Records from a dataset
===============
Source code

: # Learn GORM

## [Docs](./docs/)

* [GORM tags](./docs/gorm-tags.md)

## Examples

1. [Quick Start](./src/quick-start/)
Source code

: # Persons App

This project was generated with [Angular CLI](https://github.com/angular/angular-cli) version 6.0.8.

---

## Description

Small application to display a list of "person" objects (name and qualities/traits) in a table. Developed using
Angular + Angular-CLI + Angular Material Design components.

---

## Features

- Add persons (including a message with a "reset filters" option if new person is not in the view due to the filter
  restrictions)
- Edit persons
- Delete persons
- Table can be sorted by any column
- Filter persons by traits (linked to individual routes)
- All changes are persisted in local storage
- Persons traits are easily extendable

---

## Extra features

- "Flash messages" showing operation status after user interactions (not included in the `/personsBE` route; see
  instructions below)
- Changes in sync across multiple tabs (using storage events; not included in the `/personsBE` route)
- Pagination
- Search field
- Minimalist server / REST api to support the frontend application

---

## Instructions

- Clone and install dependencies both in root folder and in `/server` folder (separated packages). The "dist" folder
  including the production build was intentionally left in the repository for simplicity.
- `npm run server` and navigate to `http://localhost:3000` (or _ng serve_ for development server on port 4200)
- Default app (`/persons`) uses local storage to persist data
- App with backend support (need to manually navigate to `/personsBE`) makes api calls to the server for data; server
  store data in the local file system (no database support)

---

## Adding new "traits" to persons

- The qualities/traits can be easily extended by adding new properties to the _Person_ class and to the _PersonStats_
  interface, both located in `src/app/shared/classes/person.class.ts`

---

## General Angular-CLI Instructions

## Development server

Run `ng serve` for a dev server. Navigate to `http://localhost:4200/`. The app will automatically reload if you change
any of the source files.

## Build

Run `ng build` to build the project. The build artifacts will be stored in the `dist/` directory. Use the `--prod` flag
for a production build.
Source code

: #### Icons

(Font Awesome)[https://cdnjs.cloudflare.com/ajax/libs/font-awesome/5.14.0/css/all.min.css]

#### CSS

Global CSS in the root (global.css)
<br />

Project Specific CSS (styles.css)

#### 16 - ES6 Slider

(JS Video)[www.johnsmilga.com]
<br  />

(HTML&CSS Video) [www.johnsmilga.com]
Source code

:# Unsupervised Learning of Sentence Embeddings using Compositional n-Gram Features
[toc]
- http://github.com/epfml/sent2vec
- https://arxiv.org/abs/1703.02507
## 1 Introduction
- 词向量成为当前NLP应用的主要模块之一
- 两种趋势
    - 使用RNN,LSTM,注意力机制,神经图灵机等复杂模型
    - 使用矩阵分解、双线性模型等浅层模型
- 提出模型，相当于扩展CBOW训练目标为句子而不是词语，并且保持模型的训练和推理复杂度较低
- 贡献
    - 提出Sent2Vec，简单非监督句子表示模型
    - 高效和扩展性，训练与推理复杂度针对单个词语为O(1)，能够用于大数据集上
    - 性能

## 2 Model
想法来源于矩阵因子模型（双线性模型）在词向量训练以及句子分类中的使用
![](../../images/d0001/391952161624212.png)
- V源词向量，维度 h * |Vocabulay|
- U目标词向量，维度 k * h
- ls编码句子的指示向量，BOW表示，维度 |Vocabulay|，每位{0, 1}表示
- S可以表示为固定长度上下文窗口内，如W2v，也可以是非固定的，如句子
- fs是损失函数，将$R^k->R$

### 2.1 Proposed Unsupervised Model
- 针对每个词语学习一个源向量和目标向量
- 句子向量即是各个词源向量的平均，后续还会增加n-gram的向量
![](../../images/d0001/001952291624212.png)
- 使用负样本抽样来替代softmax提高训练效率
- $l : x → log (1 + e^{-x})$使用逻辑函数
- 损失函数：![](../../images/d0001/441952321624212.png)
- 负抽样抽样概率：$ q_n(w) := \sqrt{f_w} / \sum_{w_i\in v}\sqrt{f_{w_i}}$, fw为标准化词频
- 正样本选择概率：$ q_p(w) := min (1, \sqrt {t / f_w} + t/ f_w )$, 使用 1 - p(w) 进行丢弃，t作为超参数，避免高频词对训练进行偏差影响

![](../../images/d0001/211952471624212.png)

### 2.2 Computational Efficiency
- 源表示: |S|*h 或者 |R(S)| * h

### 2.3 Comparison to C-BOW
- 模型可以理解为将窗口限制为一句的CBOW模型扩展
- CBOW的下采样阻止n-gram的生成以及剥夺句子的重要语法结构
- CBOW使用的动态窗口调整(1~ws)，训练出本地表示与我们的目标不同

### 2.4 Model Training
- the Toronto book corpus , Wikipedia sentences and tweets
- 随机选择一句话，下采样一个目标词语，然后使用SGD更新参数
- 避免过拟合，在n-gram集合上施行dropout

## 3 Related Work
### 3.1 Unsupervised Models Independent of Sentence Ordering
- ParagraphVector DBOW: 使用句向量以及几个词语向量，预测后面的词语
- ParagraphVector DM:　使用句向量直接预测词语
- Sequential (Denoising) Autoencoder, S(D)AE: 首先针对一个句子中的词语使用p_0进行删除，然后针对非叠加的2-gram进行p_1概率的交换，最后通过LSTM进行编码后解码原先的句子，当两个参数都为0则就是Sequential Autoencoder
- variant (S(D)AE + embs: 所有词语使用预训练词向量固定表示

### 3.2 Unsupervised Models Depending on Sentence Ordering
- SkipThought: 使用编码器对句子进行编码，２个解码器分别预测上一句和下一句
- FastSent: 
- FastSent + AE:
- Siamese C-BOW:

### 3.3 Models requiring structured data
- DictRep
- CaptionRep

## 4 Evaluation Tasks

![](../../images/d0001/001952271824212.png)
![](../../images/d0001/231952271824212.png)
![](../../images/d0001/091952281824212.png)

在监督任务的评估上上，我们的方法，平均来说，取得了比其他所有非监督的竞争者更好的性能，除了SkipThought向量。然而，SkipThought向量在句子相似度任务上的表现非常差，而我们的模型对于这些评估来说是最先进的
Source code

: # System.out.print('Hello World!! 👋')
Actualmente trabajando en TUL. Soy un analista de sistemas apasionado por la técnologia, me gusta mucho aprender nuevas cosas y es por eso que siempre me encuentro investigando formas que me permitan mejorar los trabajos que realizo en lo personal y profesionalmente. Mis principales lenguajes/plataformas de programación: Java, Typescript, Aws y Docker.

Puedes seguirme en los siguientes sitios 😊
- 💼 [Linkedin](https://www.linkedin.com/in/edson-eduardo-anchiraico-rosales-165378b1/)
===============
:: WHAT IS BEING ASKED ::
Go over the records above line by line and count those holding the word "sqrt". Reply only with the number.

:: RESPONSE BOX ::
2